## Task to carry out
Every line in the records below between the one holding "- Sklep YunoHost: <https://apps.yunohost.org/app/agewasm>" and the one holding "paczek aplikacji:** <https://yunohost.org/packaging_apps>", inclusive, is to be set down exactly; all other lines are to be left out.

Collected data
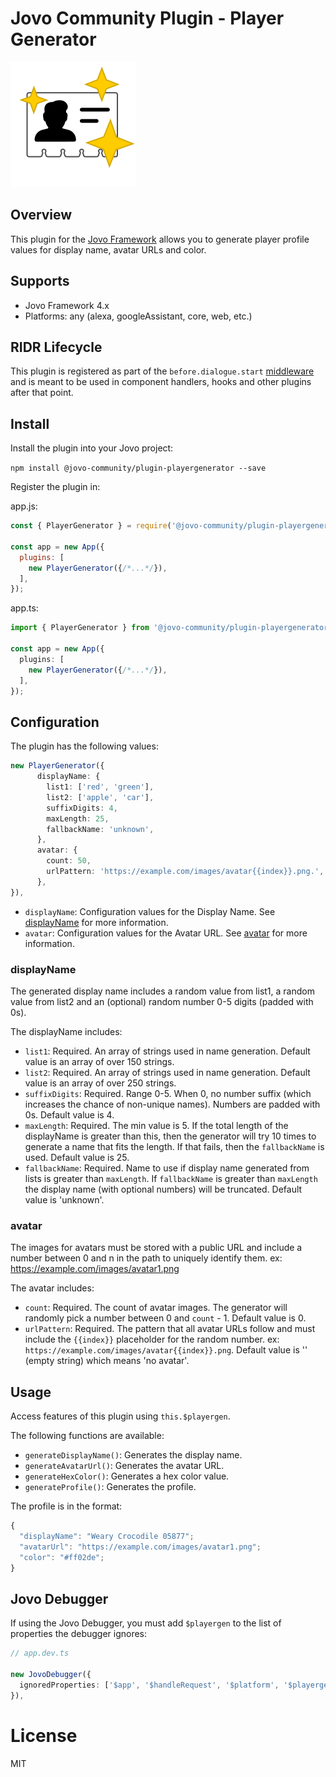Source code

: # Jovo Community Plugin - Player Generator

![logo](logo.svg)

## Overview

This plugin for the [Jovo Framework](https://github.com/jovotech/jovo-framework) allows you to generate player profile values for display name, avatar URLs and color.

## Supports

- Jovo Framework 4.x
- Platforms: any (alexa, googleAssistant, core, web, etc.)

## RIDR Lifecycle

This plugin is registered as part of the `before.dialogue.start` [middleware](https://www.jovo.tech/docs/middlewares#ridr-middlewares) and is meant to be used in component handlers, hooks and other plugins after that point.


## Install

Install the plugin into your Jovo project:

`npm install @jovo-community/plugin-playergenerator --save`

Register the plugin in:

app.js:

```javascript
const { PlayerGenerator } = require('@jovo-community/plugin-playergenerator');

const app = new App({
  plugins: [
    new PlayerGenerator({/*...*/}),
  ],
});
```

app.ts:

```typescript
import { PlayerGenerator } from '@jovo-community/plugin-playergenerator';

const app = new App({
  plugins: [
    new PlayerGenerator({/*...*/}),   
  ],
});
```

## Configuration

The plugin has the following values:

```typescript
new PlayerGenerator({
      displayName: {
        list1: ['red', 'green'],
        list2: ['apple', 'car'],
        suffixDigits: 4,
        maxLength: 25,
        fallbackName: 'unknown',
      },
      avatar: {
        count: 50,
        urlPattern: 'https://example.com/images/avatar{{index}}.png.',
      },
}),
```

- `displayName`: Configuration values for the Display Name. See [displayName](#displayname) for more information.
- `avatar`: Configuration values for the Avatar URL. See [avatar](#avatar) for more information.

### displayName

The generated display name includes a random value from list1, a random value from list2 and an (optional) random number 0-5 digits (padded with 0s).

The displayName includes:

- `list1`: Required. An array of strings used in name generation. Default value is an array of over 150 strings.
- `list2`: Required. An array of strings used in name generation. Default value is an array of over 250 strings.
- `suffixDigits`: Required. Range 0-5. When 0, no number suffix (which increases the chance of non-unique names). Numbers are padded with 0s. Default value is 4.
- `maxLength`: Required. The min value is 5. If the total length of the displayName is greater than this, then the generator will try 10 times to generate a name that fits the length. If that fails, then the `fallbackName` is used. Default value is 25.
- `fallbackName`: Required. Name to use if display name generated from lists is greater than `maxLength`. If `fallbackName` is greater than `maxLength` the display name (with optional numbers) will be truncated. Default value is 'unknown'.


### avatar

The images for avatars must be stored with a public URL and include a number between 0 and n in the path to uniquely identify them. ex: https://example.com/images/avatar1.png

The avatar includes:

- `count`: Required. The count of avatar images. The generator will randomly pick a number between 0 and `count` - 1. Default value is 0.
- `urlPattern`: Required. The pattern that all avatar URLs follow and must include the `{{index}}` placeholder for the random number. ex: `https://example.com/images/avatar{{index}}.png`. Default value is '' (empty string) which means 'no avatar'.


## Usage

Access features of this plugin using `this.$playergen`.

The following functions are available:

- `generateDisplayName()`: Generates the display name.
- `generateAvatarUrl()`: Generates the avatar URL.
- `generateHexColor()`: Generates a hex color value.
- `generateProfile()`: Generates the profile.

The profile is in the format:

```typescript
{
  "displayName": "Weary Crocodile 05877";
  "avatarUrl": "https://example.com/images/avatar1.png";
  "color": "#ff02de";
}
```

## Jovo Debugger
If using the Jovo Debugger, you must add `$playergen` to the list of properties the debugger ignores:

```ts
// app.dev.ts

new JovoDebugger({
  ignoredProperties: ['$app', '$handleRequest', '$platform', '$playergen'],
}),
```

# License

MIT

---

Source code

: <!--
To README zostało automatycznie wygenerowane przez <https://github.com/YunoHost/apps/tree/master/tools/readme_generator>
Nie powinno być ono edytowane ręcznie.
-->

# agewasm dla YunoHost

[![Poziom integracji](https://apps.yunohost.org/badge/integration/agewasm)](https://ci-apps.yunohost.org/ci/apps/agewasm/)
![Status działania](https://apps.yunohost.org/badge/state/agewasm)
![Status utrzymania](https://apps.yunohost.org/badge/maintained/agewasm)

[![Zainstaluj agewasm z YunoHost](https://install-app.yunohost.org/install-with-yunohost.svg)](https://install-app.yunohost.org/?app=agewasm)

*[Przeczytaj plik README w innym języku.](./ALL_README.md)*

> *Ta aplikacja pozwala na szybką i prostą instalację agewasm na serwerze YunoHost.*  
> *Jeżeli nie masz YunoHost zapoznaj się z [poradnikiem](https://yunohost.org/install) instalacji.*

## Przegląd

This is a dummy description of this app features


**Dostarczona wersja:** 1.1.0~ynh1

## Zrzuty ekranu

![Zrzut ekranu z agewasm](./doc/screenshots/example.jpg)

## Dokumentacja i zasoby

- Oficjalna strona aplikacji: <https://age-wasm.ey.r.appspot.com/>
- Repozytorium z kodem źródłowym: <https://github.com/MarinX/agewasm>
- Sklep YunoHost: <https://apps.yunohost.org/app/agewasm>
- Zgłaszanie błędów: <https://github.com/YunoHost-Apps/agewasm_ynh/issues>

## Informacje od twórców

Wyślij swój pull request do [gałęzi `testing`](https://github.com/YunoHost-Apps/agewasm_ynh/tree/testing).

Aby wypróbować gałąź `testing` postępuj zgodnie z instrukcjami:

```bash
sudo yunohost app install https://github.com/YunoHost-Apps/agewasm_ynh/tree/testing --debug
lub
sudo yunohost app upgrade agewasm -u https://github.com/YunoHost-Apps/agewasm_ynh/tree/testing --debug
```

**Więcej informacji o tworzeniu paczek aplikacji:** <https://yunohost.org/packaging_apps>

## Exercise answer
- Sklep YunoHost: <https://apps.yunohost.org/app/agewasm>
- Zgłaszanie błędów: <https://github.com/YunoHost-Apps/agewasm_ynh/issues>

## Informacje od twórców

Wyślij swój pull request do [gałęzi `testing`](https://github.com/YunoHost-Apps/agewasm_ynh/tree/testing).

Aby wypróbować gałąź `testing` postępuj zgodnie z instrukcjami:

```bash
sudo yunohost app install https://github.com/YunoHost-Apps/agewasm_ynh/tree/testing --debug
lub
sudo yunohost app upgrade agewasm -u https://github.com/YunoHost-Apps/agewasm_ynh/tree/testing --debug
```

**Więcej informacji o tworzeniu paczek aplikacji:** <https://yunohost.org/packaging_apps>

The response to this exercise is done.